The Screwtape Letters
C.S. Lewis
I enjoyed this book–as I observed with “The Great Divorce” (and contra “Mere Christianity”), I think Lewis is at his best when writing in a basically narrative mode, even if only as a vehicle to discuss his views on Christianity. Rather than discuss the book as a whole, I want to address two particular things.
First, connections between the book (written in the 1940s) and the current age of social media/web 2.0. Consider the following passage (p. 2), in which (as in the whole book) the senior demon Screwtape is writing to the junior demon Wormwood:
“The trouble about arguent is that it moves the whole struggle on to the Enemy’s [i.e. God’s] own ground. He can argue too; whereas in really practical propaganda of the kind I am suggesting He has been shown for centuries to be greatly the inferior of Our Father Below [i.e. Satan]. By the very act of arguing, you awaken the patient’s reason; and once it is awake, who can foresee the result? Even if a particular train of thought can be twisted so as to end in our favour, you will find that you have been strengthening in your patient the fatal habit of attending to universal issues and withdrawing his attention from the stream of immediate sense experiences. Your business is to fix his attention on the stream. Teach him to call it ‘real life’ and don’t let him ask what he means by ‘real.'"
It probably hardly needs emphasizing that a major effect of social media is to expand massively the potential “stream of immediate sense experiences” and indeed even to broaden the scope of what kinds of things can act as such. Consider also the following passage in the context of “personal branding” (p. 26-7):
“An important spiritual law is here involved. I have explained that you can weaken his prayers by diverting his attention from the Enemy Himself to his own states of mind about the Enemy. On the other hand fear becomes easier to master when the patient’s mind is diverted from the thing feared to fear itself, considered as a present and undesirable state of his own mind; and when he regards fear as his appointed cross he will inevitably think of it as a state of mind. One can therefore formulate the general rule; in all activities of mind which favour our cause, encourage the patient to be unself-conscious and to concentrate on the object, but in all activities favourable to the Enemy bend his mind back on itself. Let an insult or a woman’s body so fix his attention outward that he does not reflect ‘I am now entering into the state called Anger–or the state called Lust.’ Contrariwise let the reflection ‘My feelings are now growing more devout, or more charitable’ so fix his attention inward that he no longer looks beyond himself to see our Enemy or his own neighbors."
Isn’t this exactly the effect of the culture of “personal branding”–to encourage reflexivity with regard to the positive and admirable aspects of our lives, while suppressing consideration or even articulation of the negative and undesirable aspects?
The second thing I want to address is the concluding essay, “Screwtape Proposes a Toast.” While I enjoyed the rest of SL, I thought SPT was completely wrongheaded, and I think it shows where my theology (and politics) part ways with Lewis’s. In SPT, Screwtape basically lauds the cultural impulse toward “levelling,” specifically in education (which means that Lewis is against it). As an illustration of the truly reactionary nature of this essay, consider the following passage:
“Of course this would not follow unless all education became state education. But it will. That is part of the same movement. Penal taxes, designed for that purpose, are liquidating the Middle Class, the class who were prepared to save and spend and make sacrifices in order to have their children privately educated."
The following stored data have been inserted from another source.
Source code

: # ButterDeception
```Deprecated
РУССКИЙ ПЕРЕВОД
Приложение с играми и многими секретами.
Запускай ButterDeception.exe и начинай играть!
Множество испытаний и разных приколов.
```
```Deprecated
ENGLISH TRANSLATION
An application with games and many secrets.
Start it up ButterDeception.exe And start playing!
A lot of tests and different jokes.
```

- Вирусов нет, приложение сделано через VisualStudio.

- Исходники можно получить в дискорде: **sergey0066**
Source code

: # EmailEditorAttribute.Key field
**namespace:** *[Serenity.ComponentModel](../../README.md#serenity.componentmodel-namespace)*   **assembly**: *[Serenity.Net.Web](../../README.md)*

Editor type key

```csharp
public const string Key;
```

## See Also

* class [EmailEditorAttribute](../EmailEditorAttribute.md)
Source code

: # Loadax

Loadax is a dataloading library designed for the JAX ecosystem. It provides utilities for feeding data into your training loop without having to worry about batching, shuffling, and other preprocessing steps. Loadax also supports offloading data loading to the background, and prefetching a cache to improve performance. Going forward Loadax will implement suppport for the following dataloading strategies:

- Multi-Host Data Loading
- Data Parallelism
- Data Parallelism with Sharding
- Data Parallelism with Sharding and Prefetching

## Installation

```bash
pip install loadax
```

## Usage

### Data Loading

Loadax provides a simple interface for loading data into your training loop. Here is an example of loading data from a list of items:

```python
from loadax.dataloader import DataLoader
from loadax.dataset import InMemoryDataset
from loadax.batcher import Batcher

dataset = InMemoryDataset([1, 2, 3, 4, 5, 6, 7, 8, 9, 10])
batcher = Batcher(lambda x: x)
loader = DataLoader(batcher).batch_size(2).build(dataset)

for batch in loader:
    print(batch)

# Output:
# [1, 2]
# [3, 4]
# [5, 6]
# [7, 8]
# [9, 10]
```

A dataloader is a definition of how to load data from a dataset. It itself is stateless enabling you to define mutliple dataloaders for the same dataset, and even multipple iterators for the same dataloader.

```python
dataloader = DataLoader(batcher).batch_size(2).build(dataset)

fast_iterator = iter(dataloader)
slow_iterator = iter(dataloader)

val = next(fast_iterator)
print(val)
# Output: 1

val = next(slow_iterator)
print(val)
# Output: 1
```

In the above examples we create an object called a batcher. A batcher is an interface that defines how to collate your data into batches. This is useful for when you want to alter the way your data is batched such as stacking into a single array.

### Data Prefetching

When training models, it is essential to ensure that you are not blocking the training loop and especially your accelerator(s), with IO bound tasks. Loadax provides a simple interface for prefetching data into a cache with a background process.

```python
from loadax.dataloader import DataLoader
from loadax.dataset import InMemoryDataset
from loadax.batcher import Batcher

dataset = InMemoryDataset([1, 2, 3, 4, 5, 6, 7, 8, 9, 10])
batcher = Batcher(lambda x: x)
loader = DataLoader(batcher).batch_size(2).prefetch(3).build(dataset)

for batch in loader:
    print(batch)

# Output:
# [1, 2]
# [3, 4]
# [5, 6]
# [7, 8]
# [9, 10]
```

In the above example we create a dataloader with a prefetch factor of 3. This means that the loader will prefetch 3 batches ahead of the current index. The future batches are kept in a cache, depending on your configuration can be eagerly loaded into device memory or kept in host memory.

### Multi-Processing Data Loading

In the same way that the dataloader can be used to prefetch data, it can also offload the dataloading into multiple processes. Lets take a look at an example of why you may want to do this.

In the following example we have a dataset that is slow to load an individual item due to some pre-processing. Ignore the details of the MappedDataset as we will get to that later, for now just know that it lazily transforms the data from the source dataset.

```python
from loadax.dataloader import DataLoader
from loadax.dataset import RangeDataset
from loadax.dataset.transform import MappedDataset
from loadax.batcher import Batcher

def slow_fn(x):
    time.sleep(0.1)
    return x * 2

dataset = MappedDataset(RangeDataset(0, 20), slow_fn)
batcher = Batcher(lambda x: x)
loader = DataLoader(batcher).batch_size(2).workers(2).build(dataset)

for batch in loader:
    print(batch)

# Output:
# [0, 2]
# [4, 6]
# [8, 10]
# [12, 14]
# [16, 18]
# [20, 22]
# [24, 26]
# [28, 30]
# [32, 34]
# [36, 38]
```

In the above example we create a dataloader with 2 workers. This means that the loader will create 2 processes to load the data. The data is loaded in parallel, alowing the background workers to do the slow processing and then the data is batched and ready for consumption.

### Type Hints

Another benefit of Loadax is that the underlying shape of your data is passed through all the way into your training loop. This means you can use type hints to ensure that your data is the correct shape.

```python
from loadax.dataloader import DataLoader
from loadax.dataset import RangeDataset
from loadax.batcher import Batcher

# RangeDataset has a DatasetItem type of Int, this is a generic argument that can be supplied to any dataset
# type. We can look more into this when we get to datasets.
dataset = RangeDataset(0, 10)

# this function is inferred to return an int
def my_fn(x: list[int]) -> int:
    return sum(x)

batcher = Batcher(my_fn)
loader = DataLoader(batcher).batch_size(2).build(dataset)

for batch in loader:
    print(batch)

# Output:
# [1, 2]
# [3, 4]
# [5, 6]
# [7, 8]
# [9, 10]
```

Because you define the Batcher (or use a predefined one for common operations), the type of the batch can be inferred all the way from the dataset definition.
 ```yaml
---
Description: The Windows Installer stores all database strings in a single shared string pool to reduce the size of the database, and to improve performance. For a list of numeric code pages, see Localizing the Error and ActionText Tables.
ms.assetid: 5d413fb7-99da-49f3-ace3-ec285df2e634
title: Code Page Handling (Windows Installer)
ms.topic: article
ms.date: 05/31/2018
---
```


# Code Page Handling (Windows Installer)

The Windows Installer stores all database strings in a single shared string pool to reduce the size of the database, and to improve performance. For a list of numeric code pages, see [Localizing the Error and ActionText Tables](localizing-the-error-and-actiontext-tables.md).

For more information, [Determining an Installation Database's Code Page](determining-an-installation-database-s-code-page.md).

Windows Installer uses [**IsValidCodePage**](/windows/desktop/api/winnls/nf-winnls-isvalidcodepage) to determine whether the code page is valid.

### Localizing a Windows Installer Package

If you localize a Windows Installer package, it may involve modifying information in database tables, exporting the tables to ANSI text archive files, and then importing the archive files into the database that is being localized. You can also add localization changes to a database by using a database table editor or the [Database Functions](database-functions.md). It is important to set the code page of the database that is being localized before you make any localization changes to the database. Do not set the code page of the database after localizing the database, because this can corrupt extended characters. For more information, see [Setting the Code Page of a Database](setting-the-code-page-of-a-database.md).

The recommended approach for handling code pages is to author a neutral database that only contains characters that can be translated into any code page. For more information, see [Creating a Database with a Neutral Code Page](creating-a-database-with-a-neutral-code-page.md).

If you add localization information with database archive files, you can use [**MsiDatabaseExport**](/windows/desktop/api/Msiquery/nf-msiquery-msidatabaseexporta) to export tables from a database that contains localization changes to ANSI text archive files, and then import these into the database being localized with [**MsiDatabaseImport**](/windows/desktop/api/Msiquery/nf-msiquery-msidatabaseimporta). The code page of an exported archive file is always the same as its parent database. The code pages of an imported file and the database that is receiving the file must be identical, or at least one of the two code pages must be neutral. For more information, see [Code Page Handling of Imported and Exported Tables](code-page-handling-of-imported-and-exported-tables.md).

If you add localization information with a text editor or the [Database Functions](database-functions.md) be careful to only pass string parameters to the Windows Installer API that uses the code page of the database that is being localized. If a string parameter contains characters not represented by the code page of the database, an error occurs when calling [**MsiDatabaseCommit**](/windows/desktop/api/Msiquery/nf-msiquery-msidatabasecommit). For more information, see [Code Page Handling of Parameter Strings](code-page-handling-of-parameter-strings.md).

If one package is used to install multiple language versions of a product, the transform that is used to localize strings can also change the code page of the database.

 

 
If only those lazy poor people had the starch to save for their children’s education! I think the political sentiment expressed here hardly requires critique (though unfortunately it probably actually does), but I want to address it from a religious perspective. I’m with Lewis to a certain extent–the impulse toward envy is a destructive one. But Lewis’s preferred solution seems to be something like “the inferior people should be content with their lot and let the great people be great.” I think the Gospel’s answer to this issue is a much stronger statement about the deep equality of people in the way that matters, namely as children of God. (John Howard Yoder talks about this as “multiplicity of gifts.") The real Christian solution to this issue of social envy, to my mind, would be more like a complete revision of our concept of “merit.” In many ways I think Lewis is a very perceptive writer, but I think he blinks from following the Gospel all the way to its extremely radical conclusions, in a way that (for instance) Tolstoy did not. Lewis’s Christianity remains almost totally individualist, with very little interest in what it would mean to be a Christian community.